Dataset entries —
····················

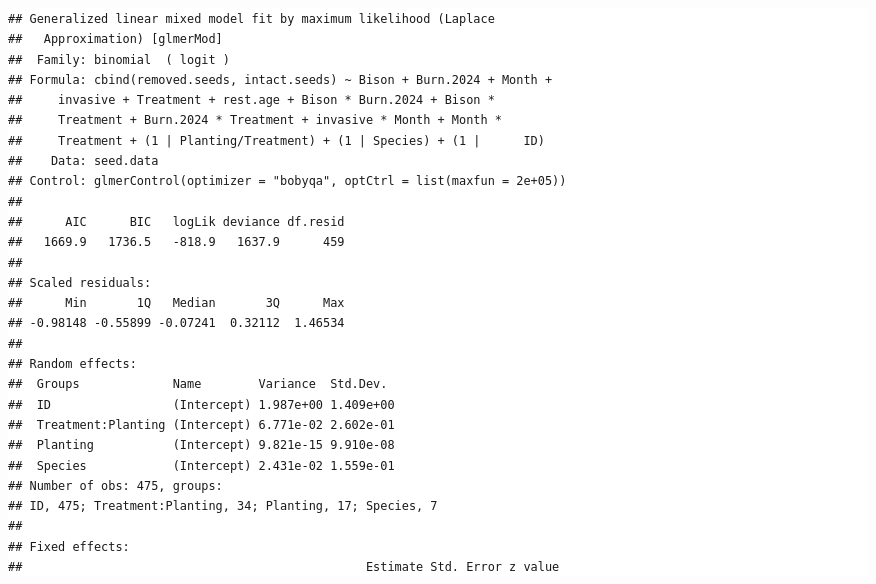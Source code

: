     ## Generalized linear mixed model fit by maximum likelihood (Laplace
    ##   Approximation) [glmerMod]
    ##  Family: binomial  ( logit )
    ## Formula: cbind(removed.seeds, intact.seeds) ~ Bison + Burn.2024 + Month +  
    ##     invasive + Treatment + rest.age + Bison * Burn.2024 + Bison *  
    ##     Treatment + Burn.2024 * Treatment + invasive * Month + Month *  
    ##     Treatment + (1 | Planting/Treatment) + (1 | Species) + (1 |      ID)
    ##    Data: seed.data
    ## Control: glmerControl(optimizer = "bobyqa", optCtrl = list(maxfun = 2e+05))
    ## 
    ##      AIC      BIC   logLik deviance df.resid 
    ##   1669.9   1736.5   -818.9   1637.9      459 
    ## 
    ## Scaled residuals: 
    ##      Min       1Q   Median       3Q      Max 
    ## -0.98148 -0.55899 -0.07241  0.32112  1.46534 
    ## 
    ## Random effects:
    ##  Groups             Name        Variance  Std.Dev. 
    ##  ID                 (Intercept) 1.987e+00 1.409e+00
    ##  Treatment:Planting (Intercept) 6.771e-02 2.602e-01
    ##  Planting           (Intercept) 9.821e-15 9.910e-08
    ##  Species            (Intercept) 2.431e-02 1.559e-01
    ## Number of obs: 475, groups:  
    ## ID, 475; Treatment:Planting, 34; Planting, 17; Species, 7
    ## 
    ## Fixed effects:
    ##                                                Estimate Std. Error z value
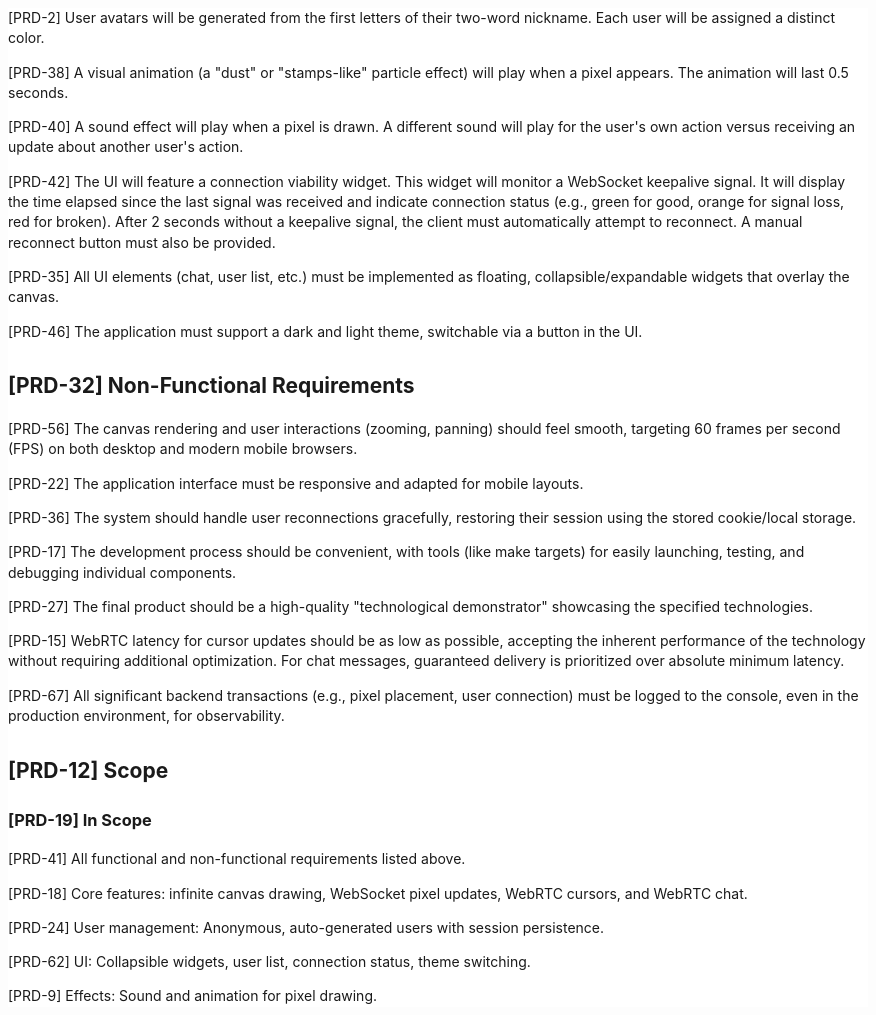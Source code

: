 [PRD-2] User avatars will be generated from the first letters of their two-word nickname. Each user will be assigned a distinct color.

[PRD-38] A visual animation (a "dust" or "stamps-like" particle effect) will play when a pixel appears. The animation will last 0.5 seconds.

[PRD-40] A sound effect will play when a pixel is drawn. A different sound will play for the user's own action versus receiving an update about another user's action.

[PRD-42] The UI will feature a connection viability widget. This widget will monitor a WebSocket keepalive signal. It will display the time elapsed since the last signal was received and indicate connection status (e.g., green for good, orange for signal loss, red for broken). After 2 seconds without a keepalive signal, the client must automatically attempt to reconnect. A manual reconnect button must also be provided.

[PRD-35] All UI elements (chat, user list, etc.) must be implemented as floating, collapsible/expandable widgets that overlay the canvas.

[PRD-46] The application must support a dark and light theme, switchable via a button in the UI.

## [PRD-32] Non-Functional Requirements

[PRD-56] The canvas rendering and user interactions (zooming, panning) should feel smooth, targeting 60 frames per second (FPS) on both desktop and modern mobile browsers.

[PRD-22] The application interface must be responsive and adapted for mobile layouts.

[PRD-36] The system should handle user reconnections gracefully, restoring their session using the stored cookie/local storage.

[PRD-17] The development process should be convenient, with tools (like make targets) for easily launching, testing, and debugging individual components.

[PRD-27] The final product should be a high-quality "technological demonstrator" showcasing the specified technologies.

[PRD-15] WebRTC latency for cursor updates should be as low as possible, accepting the inherent performance of the technology without requiring additional optimization. For chat messages, guaranteed delivery is prioritized over absolute minimum latency.

[PRD-67] All significant backend transactions (e.g., pixel placement, user connection) must be logged to the console, even in the production environment, for observability.

## [PRD-12] Scope

### [PRD-19] In Scope

[PRD-41] All functional and non-functional requirements listed above.

[PRD-18] Core features: infinite canvas drawing, WebSocket pixel updates, WebRTC cursors, and WebRTC chat.

[PRD-24] User management: Anonymous, auto-generated users with session persistence.

[PRD-62] UI: Collapsible widgets, user list, connection status, theme switching.

[PRD-9] Effects: Sound and animation for pixel drawing.
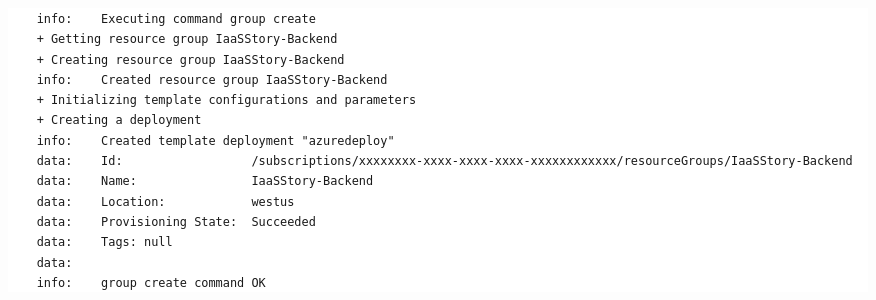         info:    Executing command group create
        + Getting resource group IaaSStory-Backend
        + Creating resource group IaaSStory-Backend
        info:    Created resource group IaaSStory-Backend
        + Initializing template configurations and parameters
        + Creating a deployment
        info:    Created template deployment "azuredeploy"
        data:    Id:                  /subscriptions/xxxxxxxx-xxxx-xxxx-xxxx-xxxxxxxxxxxx/resourceGroups/IaaSStory-Backend
        data:    Name:                IaaSStory-Backend
        data:    Location:            westus
        data:    Provisioning State:  Succeeded
        data:    Tags: null
        data:
        info:    group create command OK
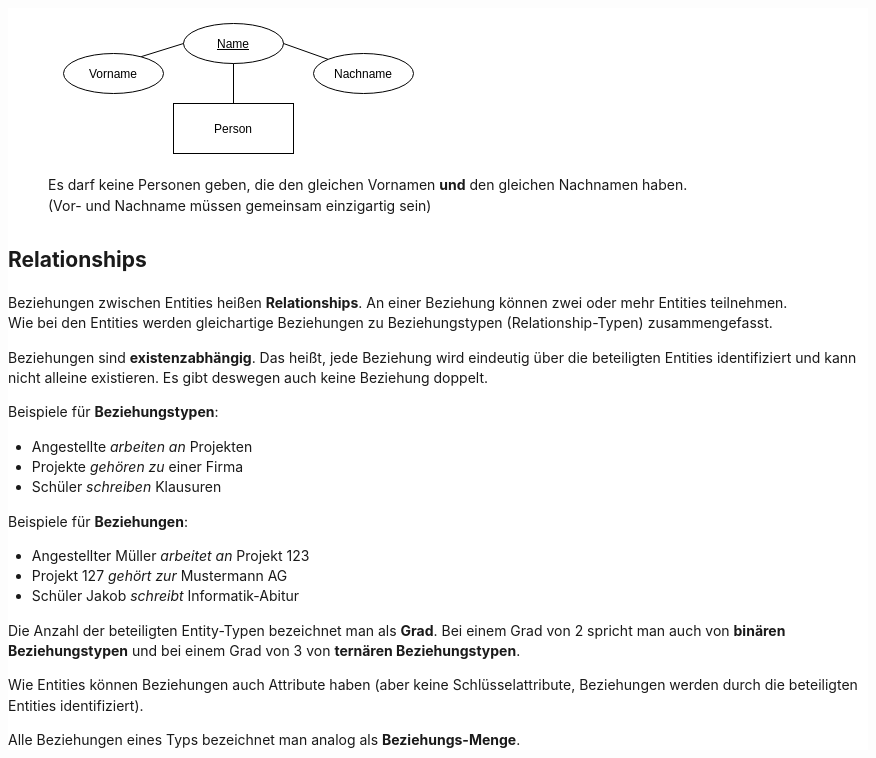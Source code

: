 </div>
<div class="right">
  <figure class="center">
    <img src="../_assets/diagramm-schluessel3.png" alt="Zusammengesetzter Schlüssel" title="ER-Diagramm: Zusammengesetzter Schlüssel" />
    <figcaption>
      Es darf keine Personen geben, die den gleichen Vornamen <b>und</b> den gleichen Nachnamen haben.<br />
      (Vor- und Nachname müssen gemeinsam einzigartig sein)
    </figcaption>
  </figure>
</div>
<div class="clear"></div>

## Relationships

Beziehungen zwischen Entities heißen **Relationships**. An einer Beziehung können zwei oder mehr Entities teilnehmen.  
Wie bei den Entities werden gleichartige Beziehungen zu Beziehungstypen (Relationship-Typen) zusammengefasst.

Beziehungen sind **existenzabhängig**. Das heißt, jede Beziehung wird eindeutig über die beteiligten Entities identifiziert
und kann nicht alleine existieren. Es gibt deswegen auch keine Beziehung doppelt.

Beispiele für **Beziehungstypen**:

- Angestellte _arbeiten an_ Projekten
- Projekte _gehören zu_ einer Firma
- Schüler _schreiben_ Klausuren

Beispiele für **Beziehungen**:

- Angestellter Müller _arbeitet an_ Projekt 123
- Projekt 127 _gehört zur_ Mustermann AG
- Schüler Jakob _schreibt_ Informatik-Abitur

Die Anzahl der beteiligten Entity-Typen bezeichnet man als **Grad**.
Bei einem Grad von 2 spricht man auch von **binären Beziehungstypen** und bei einem Grad von 3 von **ternären Beziehungstypen**.

Wie Entities können Beziehungen auch Attribute haben (aber keine Schlüsselattribute, Beziehungen werden durch die
beteiligten Entities identifiziert).

Alle Beziehungen eines Typs bezeichnet man analog als **Beziehungs-Menge**.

····················

What you will do — Now transcribe the lines above exactly, starting at the line containing "maximum likelihood (Laplace" and ending at the line containing "[PRD-40] A sound", both lines included, pictures excluded.

Result of the exercise —
:     ## Generalized linear mixed model fit by maximum likelihood (Laplace
    ##   Approximation) [glmerMod]
    ##  Family: binomial  ( logit )
    ## Formula: cbind(removed.seeds, intact.seeds) ~ Bison + Burn.2024 + Month +  
    ##     invasive + Treatment + rest.age + Bison * Burn.2024 + Bison *  
    ##     Treatment + Burn.2024 * Treatment + invasive * Month + Month *  
    ##     Treatment + (1 | Planting/Treatment) + (1 | Species) + (1 |      ID)
    ##    Data: seed.data
    ## Control: glmerControl(optimizer = "bobyqa", optCtrl = list(maxfun = 2e+05))
    ## 
    ##      AIC      BIC   logLik deviance df.resid 
    ##   1669.9   1736.5   -818.9   1637.9      459 
    ## 
    ## Scaled residuals: 
    ##      Min       1Q   Median       3Q      Max 
    ## -0.98148 -0.55899 -0.07241  0.32112  1.46534 
    ## 
    ## Random effects:
    ##  Groups             Name        Variance  Std.Dev. 
    ##  ID                 (Intercept) 1.987e+00 1.409e+00
    ##  Treatment:Planting (Intercept) 6.771e-02 2.602e-01
    ##  Planting           (Intercept) 9.821e-15 9.910e-08
    ##  Species            (Intercept) 2.431e-02 1.559e-01
    ## Number of obs: 475, groups:  
    ## ID, 475; Treatment:Planting, 34; Planting, 17; Species, 7
    ## 
    ## Fixed effects:
    ##                                                Estimate Std. Error z value
Source code

: [PRD-2] User avatars will be generated from the first letters of their two-word nickname. Each user will be assigned a distinct color.

[PRD-38] A visual animation (a "dust" or "stamps-like" particle effect) will play when a pixel appears. The animation will last 0.5 seconds.

[PRD-40] A sound effect will play when a pixel is drawn. A different sound will play for the user's own action versus receiving an update about another user's action.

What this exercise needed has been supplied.